Rendered images with source text
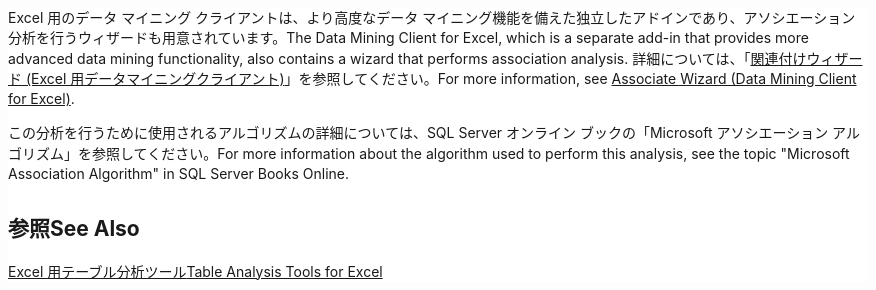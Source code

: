  <span data-ttu-id="92183-233">Excel 用のデータ マイニング クライアントは、より高度なデータ マイニング機能を備えた独立したアドインであり、アソシエーション分析を行うウィザードも用意されています。</span><span class="sxs-lookup"><span data-stu-id="92183-233">The Data Mining Client for Excel, which is a separate add-in that provides more advanced data mining functionality, also contains a wizard that performs association analysis.</span></span> <span data-ttu-id="92183-234">詳細については、「[関連付けウィザード &#40;Excel 用データマイニングクライアント&#41;](associate-wizard-data-mining-client-for-excel.md)」を参照してください。</span><span class="sxs-lookup"><span data-stu-id="92183-234">For more information, see [Associate Wizard &#40;Data Mining Client for Excel&#41;](associate-wizard-data-mining-client-for-excel.md).</span></span>  
  
 <span data-ttu-id="92183-235">この分析を行うために使用されるアルゴリズムの詳細については、SQL Server オンライン ブックの「Microsoft アソシエーション アルゴリズム」を参照してください。</span><span class="sxs-lookup"><span data-stu-id="92183-235">For more information about the algorithm used to perform this analysis, see the topic "Microsoft Association Algorithm" in SQL Server Books Online.</span></span>  
  
## <a name="see-also"></a><span data-ttu-id="92183-236">参照</span><span class="sxs-lookup"><span data-stu-id="92183-236">See Also</span></span>  
 [<span data-ttu-id="92183-237">Excel 用テーブル分析ツール</span><span class="sxs-lookup"><span data-stu-id="92183-237">Table Analysis Tools for Excel</span></span>](table-analysis-tools-for-excel.md)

→ YOUR ASSIGNMENT:
Each entry above should be given again exactly, with its pictures omitted.

→ ANSWER SPACE:
Source code

:  <span data-ttu-id="92183-233">Excel 用のデータ マイニング クライアントは、より高度なデータ マイニング機能を備えた独立したアドインであり、アソシエーション分析を行うウィザードも用意されています。</span><span class="sxs-lookup"><span data-stu-id="92183-233">The Data Mining Client for Excel, which is a separate add-in that provides more advanced data mining functionality, also contains a wizard that performs association analysis.</span></span> <span data-ttu-id="92183-234">詳細については、「[関連付けウィザード &#40;Excel 用データマイニングクライアント&#41;](associate-wizard-data-mining-client-for-excel.md)」を参照してください。</span><span class="sxs-lookup"><span data-stu-id="92183-234">For more information, see [Associate Wizard &#40;Data Mining Client for Excel&#41;](associate-wizard-data-mining-client-for-excel.md).</span></span>  
  
 <span data-ttu-id="92183-235">この分析を行うために使用されるアルゴリズムの詳細については、SQL Server オンライン ブックの「Microsoft アソシエーション アルゴリズム」を参照してください。</span><span class="sxs-lookup"><span data-stu-id="92183-235">For more information about the algorithm used to perform this analysis, see the topic "Microsoft Association Algorithm" in SQL Server Books Online.</span></span>  
  
## <a name="see-also"></a><span data-ttu-id="92183-236">参照</span><span class="sxs-lookup"><span data-stu-id="92183-236">See Also</span></span>  
 [<span data-ttu-id="92183-237">Excel 用テーブル分析ツール</span><span class="sxs-lookup"><span data-stu-id="92183-237">Table Analysis Tools for Excel</span></span>](table-analysis-tools-for-excel.md)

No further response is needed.